Copy exactly the lines of the records below, and only those lines, beginning with the line that contains "c_i$, then we have" and ending with the line that contains "is the squared error between the".

Records for this exercise: Begin

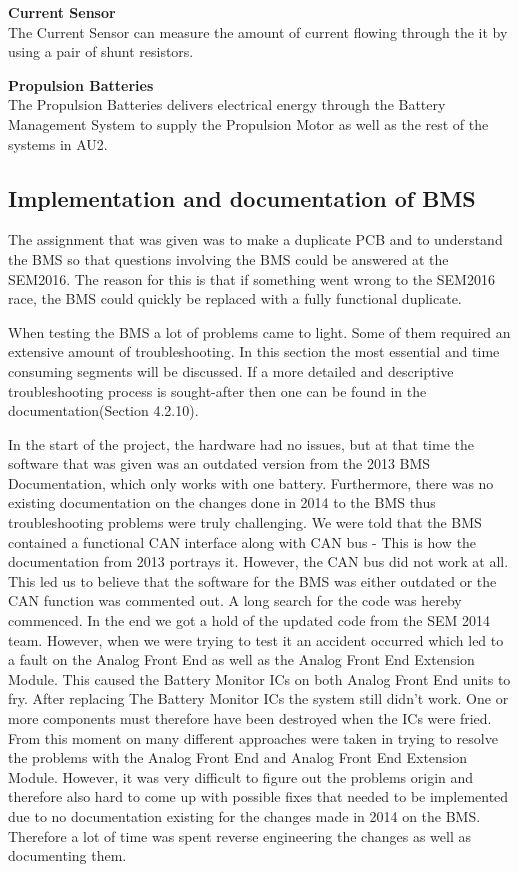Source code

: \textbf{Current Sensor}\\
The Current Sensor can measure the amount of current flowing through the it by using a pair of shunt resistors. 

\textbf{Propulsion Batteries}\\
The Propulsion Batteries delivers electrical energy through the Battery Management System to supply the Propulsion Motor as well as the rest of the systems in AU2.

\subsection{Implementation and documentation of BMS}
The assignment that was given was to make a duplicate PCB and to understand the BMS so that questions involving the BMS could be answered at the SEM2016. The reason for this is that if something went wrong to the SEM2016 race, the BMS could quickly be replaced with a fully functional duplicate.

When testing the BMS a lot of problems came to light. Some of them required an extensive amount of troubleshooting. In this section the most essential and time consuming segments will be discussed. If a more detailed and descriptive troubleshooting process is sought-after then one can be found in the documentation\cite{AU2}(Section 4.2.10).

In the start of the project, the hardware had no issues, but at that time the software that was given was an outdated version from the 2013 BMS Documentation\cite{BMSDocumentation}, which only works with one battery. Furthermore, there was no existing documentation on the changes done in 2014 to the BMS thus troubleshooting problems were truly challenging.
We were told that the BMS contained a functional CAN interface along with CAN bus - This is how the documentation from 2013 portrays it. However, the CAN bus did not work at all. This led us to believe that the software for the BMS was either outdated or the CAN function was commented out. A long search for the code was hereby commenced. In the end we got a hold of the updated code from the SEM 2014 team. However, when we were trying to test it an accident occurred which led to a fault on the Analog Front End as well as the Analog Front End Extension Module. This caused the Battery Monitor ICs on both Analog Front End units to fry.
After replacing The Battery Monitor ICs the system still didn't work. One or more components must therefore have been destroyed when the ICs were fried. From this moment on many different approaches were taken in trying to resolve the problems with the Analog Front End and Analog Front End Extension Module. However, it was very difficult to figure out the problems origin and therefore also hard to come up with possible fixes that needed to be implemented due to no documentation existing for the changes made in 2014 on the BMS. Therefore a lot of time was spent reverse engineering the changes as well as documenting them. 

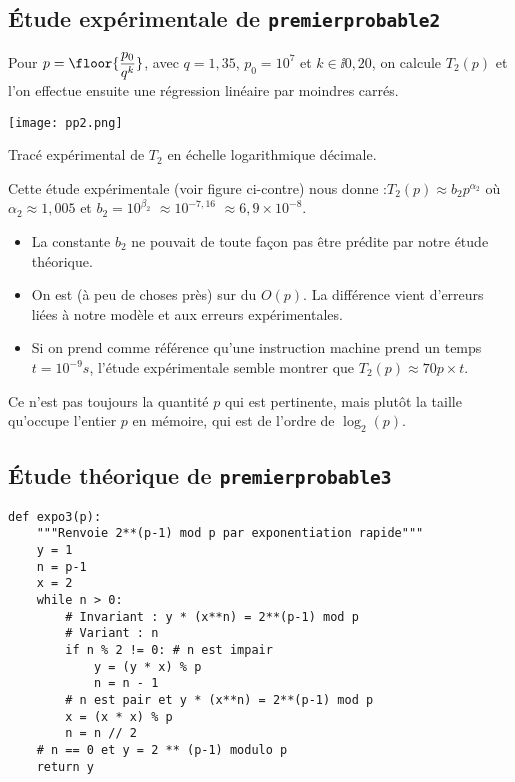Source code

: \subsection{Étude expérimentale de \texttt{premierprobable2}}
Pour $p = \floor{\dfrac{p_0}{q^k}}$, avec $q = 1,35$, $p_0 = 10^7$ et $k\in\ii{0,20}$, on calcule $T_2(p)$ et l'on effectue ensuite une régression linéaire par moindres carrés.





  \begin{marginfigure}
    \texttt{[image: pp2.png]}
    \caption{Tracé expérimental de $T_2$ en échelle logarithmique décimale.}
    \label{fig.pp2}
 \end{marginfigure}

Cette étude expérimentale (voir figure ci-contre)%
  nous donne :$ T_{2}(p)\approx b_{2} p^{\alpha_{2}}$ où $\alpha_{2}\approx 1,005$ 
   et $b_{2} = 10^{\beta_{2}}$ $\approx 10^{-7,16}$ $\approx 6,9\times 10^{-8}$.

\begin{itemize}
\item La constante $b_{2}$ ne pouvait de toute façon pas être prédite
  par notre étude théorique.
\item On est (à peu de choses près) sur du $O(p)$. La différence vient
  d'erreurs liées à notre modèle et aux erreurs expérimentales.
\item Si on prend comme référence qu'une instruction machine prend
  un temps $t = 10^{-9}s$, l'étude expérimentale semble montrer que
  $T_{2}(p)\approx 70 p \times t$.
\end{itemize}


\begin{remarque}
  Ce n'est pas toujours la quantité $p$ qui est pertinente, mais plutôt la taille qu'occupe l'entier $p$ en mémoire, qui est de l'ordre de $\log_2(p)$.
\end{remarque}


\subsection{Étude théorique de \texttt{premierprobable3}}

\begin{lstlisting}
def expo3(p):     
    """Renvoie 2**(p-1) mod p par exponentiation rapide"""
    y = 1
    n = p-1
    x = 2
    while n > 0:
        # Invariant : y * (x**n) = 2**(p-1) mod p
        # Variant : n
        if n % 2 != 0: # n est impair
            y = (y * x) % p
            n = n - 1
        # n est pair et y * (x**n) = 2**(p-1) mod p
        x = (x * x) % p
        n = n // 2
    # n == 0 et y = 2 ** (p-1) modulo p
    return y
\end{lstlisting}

Records for this exercise: End
Records for this exercise: Begin

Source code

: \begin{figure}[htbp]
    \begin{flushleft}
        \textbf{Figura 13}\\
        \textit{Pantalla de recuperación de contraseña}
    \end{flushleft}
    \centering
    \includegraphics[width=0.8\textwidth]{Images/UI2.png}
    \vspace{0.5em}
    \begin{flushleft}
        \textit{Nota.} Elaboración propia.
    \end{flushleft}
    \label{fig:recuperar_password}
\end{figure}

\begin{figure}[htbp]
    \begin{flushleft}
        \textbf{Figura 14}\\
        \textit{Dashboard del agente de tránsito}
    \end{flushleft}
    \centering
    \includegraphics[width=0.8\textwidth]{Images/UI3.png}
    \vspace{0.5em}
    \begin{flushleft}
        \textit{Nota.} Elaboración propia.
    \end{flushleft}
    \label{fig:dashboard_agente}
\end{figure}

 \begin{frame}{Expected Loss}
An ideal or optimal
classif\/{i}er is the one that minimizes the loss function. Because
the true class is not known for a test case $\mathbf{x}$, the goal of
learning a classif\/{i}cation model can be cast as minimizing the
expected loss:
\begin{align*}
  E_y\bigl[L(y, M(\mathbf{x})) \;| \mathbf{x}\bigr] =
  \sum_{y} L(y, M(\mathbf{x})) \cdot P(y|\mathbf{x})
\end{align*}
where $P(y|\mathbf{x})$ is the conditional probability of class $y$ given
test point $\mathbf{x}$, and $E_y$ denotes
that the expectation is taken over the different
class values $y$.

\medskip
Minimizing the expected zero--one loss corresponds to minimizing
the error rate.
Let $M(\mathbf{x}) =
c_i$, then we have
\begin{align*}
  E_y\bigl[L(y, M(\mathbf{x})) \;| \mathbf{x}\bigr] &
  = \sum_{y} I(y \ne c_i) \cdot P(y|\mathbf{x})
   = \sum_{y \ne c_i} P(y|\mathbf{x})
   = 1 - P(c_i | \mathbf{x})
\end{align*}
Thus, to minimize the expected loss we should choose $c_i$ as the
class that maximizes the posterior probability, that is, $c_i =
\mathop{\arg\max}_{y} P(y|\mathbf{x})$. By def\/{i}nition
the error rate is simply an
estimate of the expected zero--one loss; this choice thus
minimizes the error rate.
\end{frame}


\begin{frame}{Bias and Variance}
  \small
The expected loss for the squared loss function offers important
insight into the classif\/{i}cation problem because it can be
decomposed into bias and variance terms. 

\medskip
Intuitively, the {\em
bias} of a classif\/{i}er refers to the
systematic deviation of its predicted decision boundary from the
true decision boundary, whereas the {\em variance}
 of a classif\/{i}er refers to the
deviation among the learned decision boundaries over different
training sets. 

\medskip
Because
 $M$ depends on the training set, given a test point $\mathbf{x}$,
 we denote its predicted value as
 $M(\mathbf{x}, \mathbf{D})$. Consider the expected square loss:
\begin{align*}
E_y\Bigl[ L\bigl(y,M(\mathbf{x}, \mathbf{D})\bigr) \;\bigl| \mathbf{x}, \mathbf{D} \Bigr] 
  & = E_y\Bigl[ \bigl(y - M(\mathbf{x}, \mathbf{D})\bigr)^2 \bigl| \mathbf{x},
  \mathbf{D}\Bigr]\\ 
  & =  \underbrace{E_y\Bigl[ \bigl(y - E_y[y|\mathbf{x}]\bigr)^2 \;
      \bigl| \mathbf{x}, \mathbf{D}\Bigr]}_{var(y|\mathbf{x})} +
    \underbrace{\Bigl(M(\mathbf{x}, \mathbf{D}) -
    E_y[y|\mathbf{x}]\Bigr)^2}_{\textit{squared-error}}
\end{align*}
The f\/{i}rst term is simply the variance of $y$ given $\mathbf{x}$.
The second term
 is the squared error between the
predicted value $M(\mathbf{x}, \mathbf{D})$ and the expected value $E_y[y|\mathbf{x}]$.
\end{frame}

Records for this exercise: End
Records for this exercise: Begin

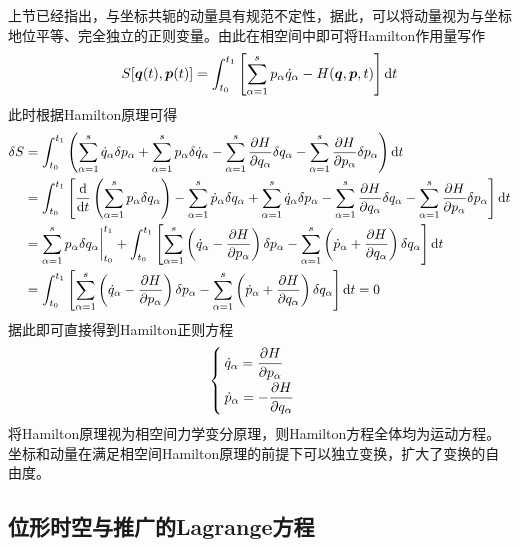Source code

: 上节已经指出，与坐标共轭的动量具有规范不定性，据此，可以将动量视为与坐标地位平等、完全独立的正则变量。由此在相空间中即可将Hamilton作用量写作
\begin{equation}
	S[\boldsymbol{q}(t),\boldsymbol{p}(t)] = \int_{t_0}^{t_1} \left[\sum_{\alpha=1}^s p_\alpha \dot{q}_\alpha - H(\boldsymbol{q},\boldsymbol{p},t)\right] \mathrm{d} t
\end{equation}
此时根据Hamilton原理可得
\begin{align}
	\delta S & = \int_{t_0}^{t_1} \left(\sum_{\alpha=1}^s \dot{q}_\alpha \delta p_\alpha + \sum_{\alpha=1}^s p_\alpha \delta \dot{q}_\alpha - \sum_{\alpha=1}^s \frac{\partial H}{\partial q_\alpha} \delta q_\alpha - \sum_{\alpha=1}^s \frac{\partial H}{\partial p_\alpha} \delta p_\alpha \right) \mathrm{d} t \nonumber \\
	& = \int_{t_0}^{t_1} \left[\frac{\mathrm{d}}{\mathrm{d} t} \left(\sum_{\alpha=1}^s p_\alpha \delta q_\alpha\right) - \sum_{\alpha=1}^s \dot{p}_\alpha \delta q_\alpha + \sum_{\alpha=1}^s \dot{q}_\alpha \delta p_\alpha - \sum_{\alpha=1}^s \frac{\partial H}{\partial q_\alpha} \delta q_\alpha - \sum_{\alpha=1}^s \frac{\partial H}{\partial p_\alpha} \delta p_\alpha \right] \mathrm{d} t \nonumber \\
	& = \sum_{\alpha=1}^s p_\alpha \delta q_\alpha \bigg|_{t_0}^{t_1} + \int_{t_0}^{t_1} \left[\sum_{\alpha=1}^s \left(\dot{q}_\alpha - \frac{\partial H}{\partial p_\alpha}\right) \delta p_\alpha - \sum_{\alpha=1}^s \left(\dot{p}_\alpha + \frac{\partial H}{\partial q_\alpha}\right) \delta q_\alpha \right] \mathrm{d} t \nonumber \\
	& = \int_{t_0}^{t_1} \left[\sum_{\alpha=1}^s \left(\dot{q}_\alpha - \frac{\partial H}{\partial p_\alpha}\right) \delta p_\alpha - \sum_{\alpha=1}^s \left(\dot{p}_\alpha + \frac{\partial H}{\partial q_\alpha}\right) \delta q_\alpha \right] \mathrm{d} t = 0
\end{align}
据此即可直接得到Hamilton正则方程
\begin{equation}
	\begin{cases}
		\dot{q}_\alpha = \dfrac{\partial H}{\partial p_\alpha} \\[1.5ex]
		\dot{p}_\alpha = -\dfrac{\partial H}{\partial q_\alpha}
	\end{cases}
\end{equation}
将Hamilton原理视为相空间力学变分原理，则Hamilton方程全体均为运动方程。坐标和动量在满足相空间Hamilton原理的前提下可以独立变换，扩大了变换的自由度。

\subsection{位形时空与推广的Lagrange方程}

Records for this exercise: End

* Task solution
c_i$, then we have
\begin{align*}
  E_y\bigl[L(y, M(\mathbf{x})) \;| \mathbf{x}\bigr] &
  = \sum_{y} I(y \ne c_i) \cdot P(y|\mathbf{x})
   = \sum_{y \ne c_i} P(y|\mathbf{x})
   = 1 - P(c_i | \mathbf{x})
\end{align*}
Thus, to minimize the expected loss we should choose $c_i$ as the
class that maximizes the posterior probability, that is, $c_i =
\mathop{\arg\max}_{y} P(y|\mathbf{x})$. By def\/{i}nition
the error rate is simply an
estimate of the expected zero--one loss; this choice thus
minimizes the error rate.
\end{frame}


\begin{frame}{Bias and Variance}
  \small
The expected loss for the squared loss function offers important
insight into the classif\/{i}cation problem because it can be
decomposed into bias and variance terms. 

\medskip
Intuitively, the {\em
bias} of a classif\/{i}er refers to the
systematic deviation of its predicted decision boundary from the
true decision boundary, whereas the {\em variance}
 of a classif\/{i}er refers to the
deviation among the learned decision boundaries over different
training sets. 

\medskip
Because
 $M$ depends on the training set, given a test point $\mathbf{x}$,
 we denote its predicted value as
 $M(\mathbf{x}, \mathbf{D})$. Consider the expected square loss:
\begin{align*}
E_y\Bigl[ L\bigl(y,M(\mathbf{x}, \mathbf{D})\bigr) \;\bigl| \mathbf{x}, \mathbf{D} \Bigr] 
  & = E_y\Bigl[ \bigl(y - M(\mathbf{x}, \mathbf{D})\bigr)^2 \bigl| \mathbf{x},
  \mathbf{D}\Bigr]\\ 
  & =  \underbrace{E_y\Bigl[ \bigl(y - E_y[y|\mathbf{x}]\bigr)^2 \;
      \bigl| \mathbf{x}, \mathbf{D}\Bigr]}_{var(y|\mathbf{x})} +
    \underbrace{\Bigl(M(\mathbf{x}, \mathbf{D}) -
    E_y[y|\mathbf{x}]\Bigr)^2}_{\textit{squared-error}}
\end{align*}
The f\/{i}rst term is simply the variance of $y$ given $\mathbf{x}$.
The second term
 is the squared error between the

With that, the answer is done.